Dans un format vertical, qui renforce l’illusionnisme de la capture de son sujet, Michèle Iznardo recourt à des superpositions de formes évoquant le ciel, les montagnes, les nuages dont elle renforce l’interaction par des juxtapositions de matières fusain-huile ou encore fusain-collage. Ce travail de recouvrement et de dévoilement tend à la transparence de la surface qui garde les traces d’une mémoire pérenne, par le jeu adouci et en profondeur des jus dilués, des ombres foncées jusqu’au noir et toute une déclinaison de blancs de zinc, d’argent, de titane, de gris de payne, d’ivoire, de fumée. Illusoire est aussi la ligne d’horizon dans ces paysages vécus de l’intérieur dont l’artiste nous révèle l’intime beauté.
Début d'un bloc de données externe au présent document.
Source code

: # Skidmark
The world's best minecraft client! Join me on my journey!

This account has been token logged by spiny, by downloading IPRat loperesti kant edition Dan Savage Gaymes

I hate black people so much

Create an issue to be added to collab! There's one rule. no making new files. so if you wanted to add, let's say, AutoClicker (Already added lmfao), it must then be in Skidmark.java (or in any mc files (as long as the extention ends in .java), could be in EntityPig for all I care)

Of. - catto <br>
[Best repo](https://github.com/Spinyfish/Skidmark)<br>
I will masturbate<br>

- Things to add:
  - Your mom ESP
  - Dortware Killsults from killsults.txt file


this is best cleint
Ni abstraits, ni réalistes, ses dessins instrumentalisent le visible et l’invisible. Tantôt graves, tantôt élégiaques, les dessins de Michèle Iznardo transcrivent un espace qui est plus important que la chose représentée. Un regard sur l’espace, exigeant parce qu’un espace où s’absorbent notre regard comme notre pensée. Un espace où se dévident l’imaginaire vagabond et la mémoire gardienne du geste qui reprend au crayon les traces d’un réel complexe.
Lydia Harambourg, La Gazette de Drouot n° 34, 2009.
MICHELE IZNARDO, Huiles sur calque: la brume révélatrice.
Michèle Iznardo a partagé sa vie de peintre entre l’Espagne et la France ; elle en nourrit à parts égales son travail qui empreinte à l’Espagne sa tradition la plus hautaine : gris de cendre, noir et blanc, graphisme tranchant et définitif, et retient de la tradition française son souci de mise à distance et sa pudeur poétique.
Il en résulte des œuvres en apparence discrètes et un peu distantes, pleine d’autorité et de gravité contenues, mais qui témoignent surtout d’un sentiment particulièrement poétique de l’espace, semblant donner corps à de fugitives réminiscences, comme la brume du petit matin révèle les éclats isolés du monde englouti par la nuit.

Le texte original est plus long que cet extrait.